Under contract law, promissory estoppel is a legal theory a plaintiff asserts in court to recover damages or specific performance on a promise made by the opposing party, which the plaintiff relied upon without providing consideration (something of value). The plaintiff stops the defendant from reneging on a promise by asserting promissory estoppel, although a contract does not exist.

Promissory Estoppel Elements

What elements are required for the promissory? The elements of a promissory estoppel lawsuit are:

  1. a promise clear and unambiguous in its terms;
  2. reliance by the party to whom the promise is made;
  3. the reliance must be both reasonable and foreseeable; and
  4. the party asserting the estoppel must be injured by his or her reliance [aka: detrimental reliance].

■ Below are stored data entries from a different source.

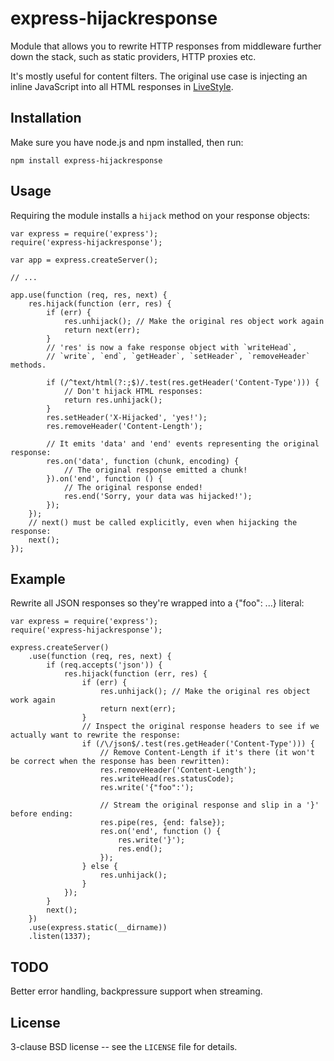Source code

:express-hijackresponse
======================

Module that allows you to rewrite HTTP responses from middleware
further down the stack, such as static providers, HTTP proxies etc.

It's mostly useful for content filters. The original use case is
injecting an inline JavaScript into all HTML responses in <a
href='https://github.com/One-com/livestyle'>LiveStyle</a>.


Installation
------------

Make sure you have node.js and npm installed, then run:

    npm install express-hijackresponse

Usage
-----

Requiring the module installs a `hijack` method on your response objects:

    var express = require('express');
    require('express-hijackresponse');

    var app = express.createServer();

    // ...

    app.use(function (req, res, next) {
        res.hijack(function (err, res) {
            if (err) {
                res.unhijack(); // Make the original res object work again
                return next(err);
            }
            // 'res' is now a fake response object with `writeHead`,
            // `write`, `end`, `getHeader`, `setHeader`, `removeHeader` methods.

            if (/^text/html(?:;$)/.test(res.getHeader('Content-Type'))) {
                // Don't hijack HTML responses:
                return res.unhijack();
            }
            res.setHeader('X-Hijacked', 'yes!');
            res.removeHeader('Content-Length');

            // It emits 'data' and 'end' events representing the original response:
            res.on('data', function (chunk, encoding) {
                // The original response emitted a chunk!
            }).on('end', function () {
                // The original response ended!
                res.end('Sorry, your data was hijacked!');
            });
        });
        // next() must be called explicitly, even when hijacking the response:
        next();
    });


Example
-------

Rewrite all JSON responses so they're wrapped into a {"foo": ...} literal:

    var express = require('express');
    require('express-hijackresponse');

    express.createServer()
        .use(function (req, res, next) {
            if (req.accepts('json')) {
                res.hijack(function (err, res) {
                    if (err) {
                        res.unhijack(); // Make the original res object work again
                        return next(err);
                    }
                    // Inspect the original response headers to see if we actually want to rewrite the response:
                    if (/\/json$/.test(res.getHeader('Content-Type'))) {
                        // Remove Content-Length if it's there (it won't be correct when the response has been rewritten):
                        res.removeHeader('Content-Length');
                        res.writeHead(res.statusCode);
                        res.write('{"foo":');

                        // Stream the original response and slip in a '}' before ending:
                        res.pipe(res, {end: false});
                        res.on('end', function () {
                            res.write('}');
                            res.end();
                        });
                    } else {
                        res.unhijack();
                    }
                });
            }
            next();
        })
        .use(express.static(__dirname))
        .listen(1337);

TODO
----

Better error handling, backpressure support when streaming.


License
-------

3-clause BSD license -- see the `LICENSE` file for details.
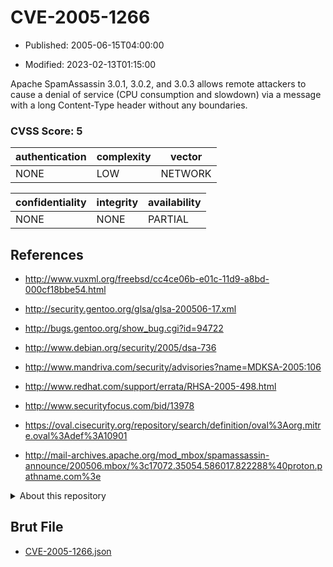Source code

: # CVE-2005-1266

- Published: 2005-06-15T04:00:00

- Modified: 2023-02-13T01:15:00

Apache SpamAssassin 3.0.1, 3.0.2, and 3.0.3 allows remote attackers to cause a denial of service (CPU consumption and slowdown) via a message with a long Content-Type header without any boundaries.

### CVSS Score: **5**

| authentication | complexity | vector |
| --- | --- | --- |
| NONE | LOW | NETWORK |

| confidentiality | integrity | availability |
| --- | --- | --- |
| NONE | NONE | PARTIAL |

## References

* http://www.vuxml.org/freebsd/cc4ce06b-e01c-11d9-a8bd-000cf18bbe54.html

* http://security.gentoo.org/glsa/glsa-200506-17.xml

* http://bugs.gentoo.org/show_bug.cgi?id=94722

* http://www.debian.org/security/2005/dsa-736

* http://www.mandriva.com/security/advisories?name=MDKSA-2005:106

* http://www.redhat.com/support/errata/RHSA-2005-498.html

* http://www.securityfocus.com/bid/13978

* https://oval.cisecurity.org/repository/search/definition/oval%3Aorg.mitre.oval%3Adef%3A10901

* http://mail-archives.apache.org/mod_mbox/spamassassin-announce/200506.mbox/%3c17072.35054.586017.822288%40proton.pathname.com%3e

<details>
<summary>About this repository</summary> 

  This repository is part of the project [Live Hack CVE](https://github.com/Live-Hack-CVE). Main website can be found [www.live-hack.org](https://www.live-hack.org) 
  
  Made by [Sn0wAlice](https://github.com/Sn0wAlice) for the people that care about security and need to have a feed of the latest CVEs. Hope you enjoy it, don't forget to star the repo and follow me on [Twitter](https://twitter.com/Sn0wAlice) and [Github](https://github.com/Sn0wAlice). And that is my [personnal website](https://www.alice-snow.me/)

  - [Home Page](https://github.com/Live-Hack-CVE)
  - [Framework](https://github.com/Live-Hack-CVE/cve-framework)
  - [CVE database](https://github.com/Live-Hack-CVE/full_database)
  - [Changelog](https://github.com/Live-Hack-CVE/Changelog)
</details>

## Brut File

* [CVE-2005-1266.json](https://raw.githubusercontent.com/Live-Hack-CVE/full_database/main/cves/2005/CVE-2005-1266.json)

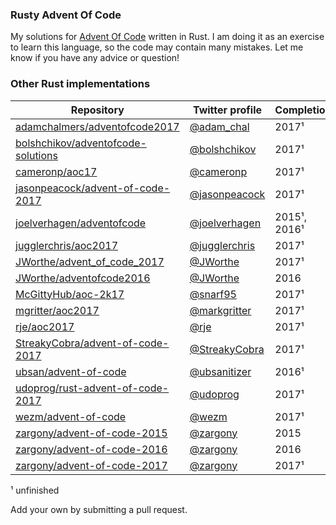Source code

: ### Rusty Advent Of Code

My solutions for [Advent Of Code](http://adventofcode.com) written in Rust. I am doing it as an
exercise to learn this language, so the code may contain many mistakes. Let me know if you have any
advice or question!

### Other Rust implementations

| Repository | Twitter profile | Completion |
|--|--|--|
| [adamchalmers/adventofcode2017](https://github.com/adamchalmers/adventofcode2017) | [@adam_chal](https://twitter.com/adam_chal) | 2017¹ |
| [bolshchikov/adventofcode-solutions](https://github.com/bolshchikov/adventofcode-solutions) | [@bolshchikov](https://twitter.com/bolshchikov) | 2017¹ |
| [cameronp/aoc17](https://github.com/cameronp/aoc17) | [@cameronp](https://twitter.com/cameronp) | 2017¹ |
| [jasonpeacock/advent-of-code-2017](https://github.com/jasonpeacock/advent-of-code-2017) | [@jasonpeacock](https://twitter.com/jasonpeacock) | 2017¹ |
| [joelverhagen/adventofcode](https://github.com/joelverhagen/adventofcode) | [@joelverhagen](https://twitter.com/joelverhagen) | 2015¹, 2016¹ |
| [jugglerchris/aoc2017](https://github.com/jugglerchris/aoc2017) | [@jugglerchris](https://twitter.com/jugglerchris) | 2017¹ |
| [JWorthe/advent_of_code_2017](https://github.com/JWorthe/advent_of_code_2017) | [@JWorthe](https://twitter.com/JWorthe) | 2017¹ |
| [JWorthe/adventofcode2016](https://github.com/JWorthe/adventofcode2016) | [@JWorthe](https://twitter.com/JWorthe) | 2016 |
| [McGittyHub/aoc-2k17](https://github.com/McGittyHub/aoc-2k17) | [@snarf95](https://twitter.com/snarf95) | 2017¹ |
| [mgritter/aoc2017](https://github.com/mgritter/aoc2017) | [@markgritter](https://twitter.com/markgritter) | 2017¹ |
| [rje/aoc2017](https://github.com/rje/aoc2017) | [@rje](https://twitter.com/rje) | 2017¹ |
| [StreakyCobra/advent-of-code-2017](https://github.com/StreakyCobra/advent-of-code-2017) | [@StreakyCobra](https://twitter.com/StreakyCobra) | 2017¹ |
| [ubsan/advent-of-code](https://github.com/ubsan/advent-of-code) | [@ubsanitizer](https://twitter.com/ubsanitizer) | 2016¹ |
| [udoprog/rust-advent-of-code-2017](https://github.com/udoprog/rust-advent-of-code-2017) | [@udoprog](https://twitter.com/udoprog) | 2017¹ |
| [wezm/advent-of-code](https://github.com/wezm/advent-of-code) | [@wezm](https://twitter.com/wezm) | 2017¹ |
| [zargony/advent-of-code-2015](https://github.com/zargony/advent-of-code-2015) | [@zargony](https://twitter.com/zargony) | 2015 |
| [zargony/advent-of-code-2016](https://github.com/zargony/advent-of-code-2016) | [@zargony](https://twitter.com/zargony) | 2016 |
| [zargony/advent-of-code-2017](https://github.com/zargony/advent-of-code-2017) | [@zargony](https://twitter.com/zargony) | 2017¹ |

¹ unfinished

Add your own by submitting a pull request.
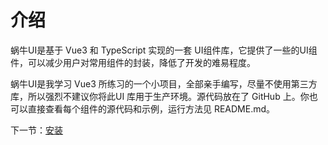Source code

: # 介绍

蜗牛UI是基于 Vue3 和 TypeScript 实现的一套 UI组件库，它提供了一些的UI组件，可以减少用户对常用组件的封装，降低了开发的难易程度。

蜗牛UI是我学习 Vue3 所练习的一个小项目，全部亲手编写，尽量不使用第三方库，所以强烈不建议你将此UI 库用于生产环境。源代码放在了 GitHub 上。你也可以直接查看每个组件的源代码和示例，运行方法见 README.md。

下一节：[安装](#/doc/install)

Granadino v. Wells Fargo Bank, N.A. (2015), 236 Cal. App. 4th 411.

“Promissory estoppel applies whenever a promise that the promissor should reasonably expect to induce action or forbearance on the part of the promisee or a third person and that does induce such action or forbearance would result in an injustice if the promise were not enforced. A party plaintiff’s misguided belief or guileless action in relying on a statement on which no reasonable person would rely is not justifiable reliance. If the conduct of the plaintiff in the light of his or her own intelligence and information was manifestly unreasonable, he or she will be denied a recovery. A mere hopeful expectation cannot be equated with the necessary justifiable reliance.” Granadino v. Wells Fargo Bank, N.A. (2015), 236 Cal. App. 4th 411.

Element 1:  Clear and Unambiguous Promise

The first element in a complaint for promissory estoppel is a promise that is clear and unambiguous in its terms. (Ibid.)

  • Preliminary Negotiations Are Not Enforceable Promises

Promissory estoppel cannot be invoked to enforce preliminary negotiations or discussions between the parties because no clear and unambiguous promise has been made. (Granadino v. Wells Fargo Bank, N.A. (2015) 236 Cal.App.4th 411.) (no promise was created where nothing in lender’s alleged negotiation statements assured the borrowers that the lender would refrain from completing a trustee’s sale in the future).

  • Further Negotiations

Where a full commitment between the parties is missing and the offeree is on notice that finalization of the terms will require further negotiations, there is no clear and unambiguous promise by the offeror. (Goldstein v. Comerica Bank (2015) Cal.App.Unpub. LEXIS 8702 citing (Laks v. Coast Fed. Sav. & Loan Ass’n (1976) 60 Cal.App.3d 885).)

  • Promising Retire Benefits is an Enforceable Promise

A promise originally intended as a promise to make a retirement gift became enforceable under the doctrine of promissory estoppel when the plaintiff, knowing of the offer, turned down other offers of employment because he did not want to lose the retirement allowance. (Moncada v. West Coast Quartz Corp. (2013) 221 Cal.App.4th 768.)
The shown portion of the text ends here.